- TASK TO COMPLETE:
Give back an exact copy of the lines from the start of the material through the line bearing "A ledger ADT operation adt.op(e, ...)". Include both ends and nothing else.

- TASK INPUTS:
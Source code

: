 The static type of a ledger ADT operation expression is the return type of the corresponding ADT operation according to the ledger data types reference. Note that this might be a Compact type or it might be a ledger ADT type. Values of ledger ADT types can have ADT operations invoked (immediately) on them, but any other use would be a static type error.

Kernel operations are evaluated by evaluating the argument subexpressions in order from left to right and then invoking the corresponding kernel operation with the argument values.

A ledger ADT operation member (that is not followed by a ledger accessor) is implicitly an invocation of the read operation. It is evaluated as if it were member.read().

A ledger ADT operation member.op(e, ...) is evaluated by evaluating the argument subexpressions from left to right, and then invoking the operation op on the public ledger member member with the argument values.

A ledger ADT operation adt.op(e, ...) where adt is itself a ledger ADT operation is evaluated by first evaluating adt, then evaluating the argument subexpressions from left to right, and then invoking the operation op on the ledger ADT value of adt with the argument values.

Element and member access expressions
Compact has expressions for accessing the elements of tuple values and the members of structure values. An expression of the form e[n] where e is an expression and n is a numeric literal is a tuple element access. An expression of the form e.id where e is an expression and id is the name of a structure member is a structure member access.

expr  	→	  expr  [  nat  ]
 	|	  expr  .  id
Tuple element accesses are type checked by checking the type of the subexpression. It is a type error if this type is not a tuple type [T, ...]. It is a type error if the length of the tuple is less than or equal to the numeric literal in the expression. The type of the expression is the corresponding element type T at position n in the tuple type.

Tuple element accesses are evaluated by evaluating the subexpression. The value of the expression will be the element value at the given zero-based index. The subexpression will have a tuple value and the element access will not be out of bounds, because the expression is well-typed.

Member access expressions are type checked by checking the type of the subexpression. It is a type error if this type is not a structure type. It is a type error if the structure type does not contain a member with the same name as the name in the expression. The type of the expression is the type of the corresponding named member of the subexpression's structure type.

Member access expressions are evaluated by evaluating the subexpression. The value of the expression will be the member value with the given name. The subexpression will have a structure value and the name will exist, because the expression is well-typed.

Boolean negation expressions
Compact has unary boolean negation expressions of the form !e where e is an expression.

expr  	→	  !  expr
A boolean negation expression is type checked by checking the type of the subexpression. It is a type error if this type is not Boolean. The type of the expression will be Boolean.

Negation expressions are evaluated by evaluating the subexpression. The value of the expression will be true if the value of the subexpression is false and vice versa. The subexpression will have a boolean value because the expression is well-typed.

- RESULT FOR THIS TASK:
Source code

: The static type of a ledger ADT operation expression is the return type of the corresponding ADT operation according to the ledger data types reference. Note that this might be a Compact type or it might be a ledger ADT type. Values of ledger ADT types can have ADT operations invoked (immediately) on them, but any other use would be a static type error.

Kernel operations are evaluated by evaluating the argument subexpressions in order from left to right and then invoking the corresponding kernel operation with the argument values.

A ledger ADT operation member (that is not followed by a ledger accessor) is implicitly an invocation of the read operation. It is evaluated as if it were member.read().

A ledger ADT operation member.op(e, ...) is evaluated by evaluating the argument subexpressions from left to right, and then invoking the operation op on the public ledger member member with the argument values.

A ledger ADT operation adt.op(e, ...) where adt is itself a ledger ADT operation is evaluated by first evaluating adt, then evaluating the argument subexpressions from left to right, and then invoking the operation op on the ledger ADT value of adt with the argument values.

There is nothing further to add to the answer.